> _What to produce_
Give only the number of lines in the following entries where "domain" appears.

[Rendered images with source text]
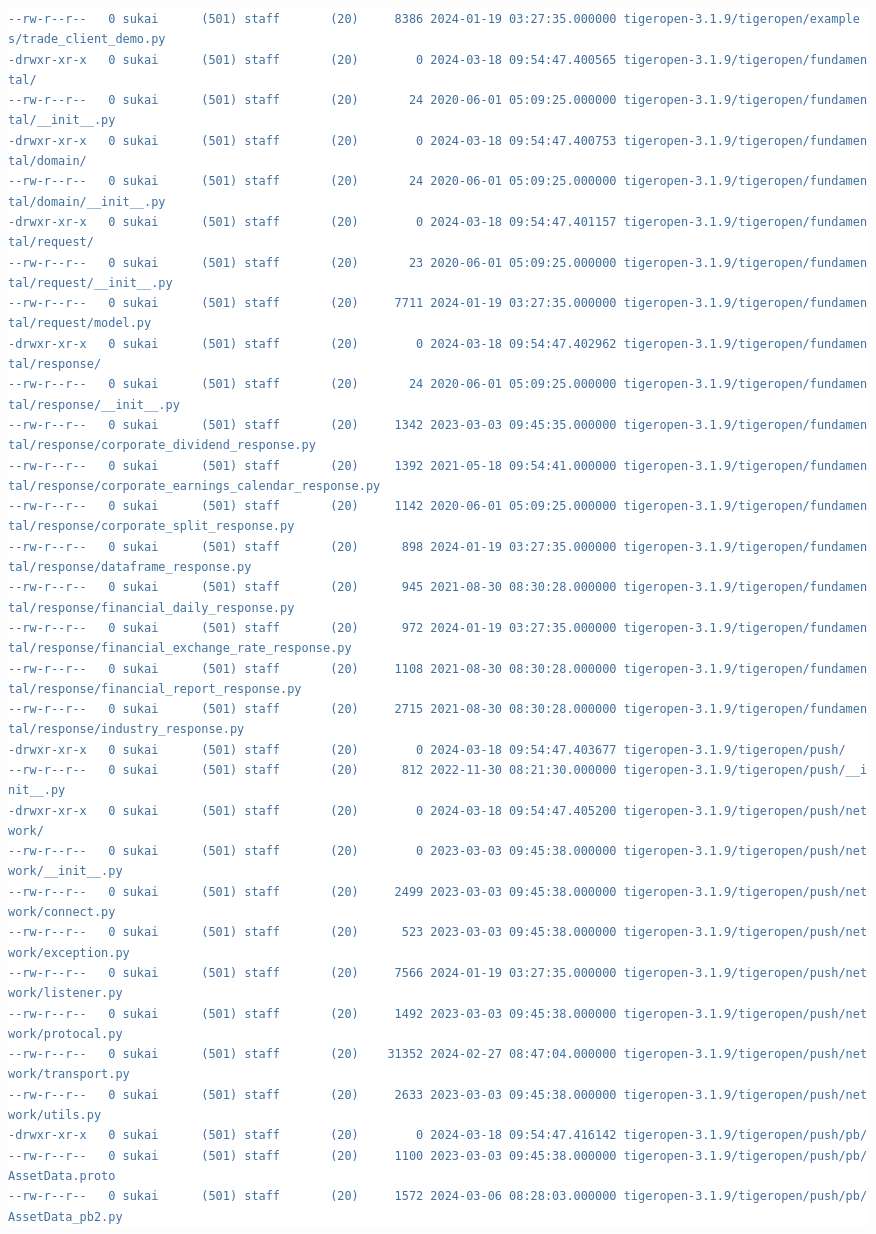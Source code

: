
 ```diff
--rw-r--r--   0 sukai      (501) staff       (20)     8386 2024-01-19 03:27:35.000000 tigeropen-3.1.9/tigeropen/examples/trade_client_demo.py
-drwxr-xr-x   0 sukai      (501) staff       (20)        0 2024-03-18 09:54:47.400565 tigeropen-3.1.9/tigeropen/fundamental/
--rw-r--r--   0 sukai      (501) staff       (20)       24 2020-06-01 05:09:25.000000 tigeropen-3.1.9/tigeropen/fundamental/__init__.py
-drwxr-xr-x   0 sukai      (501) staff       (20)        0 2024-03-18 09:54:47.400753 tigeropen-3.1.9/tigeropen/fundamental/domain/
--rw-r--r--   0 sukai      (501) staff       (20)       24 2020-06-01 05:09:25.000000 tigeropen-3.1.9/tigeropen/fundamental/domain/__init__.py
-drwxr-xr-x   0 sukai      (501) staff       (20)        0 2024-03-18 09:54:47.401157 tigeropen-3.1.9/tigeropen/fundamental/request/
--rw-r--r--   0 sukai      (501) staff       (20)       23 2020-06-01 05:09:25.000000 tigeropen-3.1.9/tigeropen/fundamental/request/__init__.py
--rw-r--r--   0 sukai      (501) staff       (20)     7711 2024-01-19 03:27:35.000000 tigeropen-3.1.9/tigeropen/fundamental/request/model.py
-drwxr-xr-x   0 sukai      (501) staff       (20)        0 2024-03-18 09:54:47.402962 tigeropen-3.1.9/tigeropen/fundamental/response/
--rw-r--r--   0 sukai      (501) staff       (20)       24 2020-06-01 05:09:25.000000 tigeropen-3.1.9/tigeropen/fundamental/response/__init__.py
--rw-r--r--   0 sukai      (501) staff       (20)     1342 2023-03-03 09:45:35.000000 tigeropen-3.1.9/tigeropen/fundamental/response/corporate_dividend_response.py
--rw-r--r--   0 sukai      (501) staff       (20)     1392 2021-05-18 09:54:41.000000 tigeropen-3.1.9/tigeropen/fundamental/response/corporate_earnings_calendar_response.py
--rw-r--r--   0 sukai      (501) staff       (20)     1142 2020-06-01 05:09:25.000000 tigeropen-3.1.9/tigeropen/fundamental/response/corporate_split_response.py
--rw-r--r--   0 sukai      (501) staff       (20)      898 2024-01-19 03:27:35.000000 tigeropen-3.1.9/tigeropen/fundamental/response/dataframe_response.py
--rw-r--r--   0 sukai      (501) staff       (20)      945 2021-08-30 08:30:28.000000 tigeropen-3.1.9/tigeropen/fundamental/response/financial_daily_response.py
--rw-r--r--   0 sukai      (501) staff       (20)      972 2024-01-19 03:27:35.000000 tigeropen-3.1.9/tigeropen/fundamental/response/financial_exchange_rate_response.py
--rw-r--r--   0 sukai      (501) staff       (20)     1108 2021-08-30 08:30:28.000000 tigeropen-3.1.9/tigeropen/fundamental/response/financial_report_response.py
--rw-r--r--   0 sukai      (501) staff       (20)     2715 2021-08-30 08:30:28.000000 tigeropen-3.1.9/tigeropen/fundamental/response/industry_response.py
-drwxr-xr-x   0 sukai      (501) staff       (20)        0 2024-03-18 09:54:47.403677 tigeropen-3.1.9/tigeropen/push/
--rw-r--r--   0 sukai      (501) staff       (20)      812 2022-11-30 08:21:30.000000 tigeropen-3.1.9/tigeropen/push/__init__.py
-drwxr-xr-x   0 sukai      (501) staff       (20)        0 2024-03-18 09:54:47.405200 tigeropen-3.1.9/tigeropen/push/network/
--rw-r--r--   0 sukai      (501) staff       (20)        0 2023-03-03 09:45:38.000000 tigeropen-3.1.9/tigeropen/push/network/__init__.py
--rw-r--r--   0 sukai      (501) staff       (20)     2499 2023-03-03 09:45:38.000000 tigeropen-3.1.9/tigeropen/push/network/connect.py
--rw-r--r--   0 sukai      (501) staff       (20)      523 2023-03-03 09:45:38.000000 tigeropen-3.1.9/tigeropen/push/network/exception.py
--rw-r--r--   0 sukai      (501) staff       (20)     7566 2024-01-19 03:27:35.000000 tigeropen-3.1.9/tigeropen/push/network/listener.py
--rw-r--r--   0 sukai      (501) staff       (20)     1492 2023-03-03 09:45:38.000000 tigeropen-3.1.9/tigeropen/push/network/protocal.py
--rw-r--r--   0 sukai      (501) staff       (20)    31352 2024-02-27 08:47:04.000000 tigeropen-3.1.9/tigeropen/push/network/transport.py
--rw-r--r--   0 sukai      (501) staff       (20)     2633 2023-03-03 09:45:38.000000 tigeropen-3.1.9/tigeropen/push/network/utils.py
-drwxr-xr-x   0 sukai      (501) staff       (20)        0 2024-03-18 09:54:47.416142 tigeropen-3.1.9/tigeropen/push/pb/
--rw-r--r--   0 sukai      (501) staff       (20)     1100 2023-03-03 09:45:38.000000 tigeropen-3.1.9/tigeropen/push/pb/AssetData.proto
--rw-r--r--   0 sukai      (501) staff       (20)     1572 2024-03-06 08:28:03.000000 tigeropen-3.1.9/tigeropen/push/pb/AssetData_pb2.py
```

> _Worked solution_
2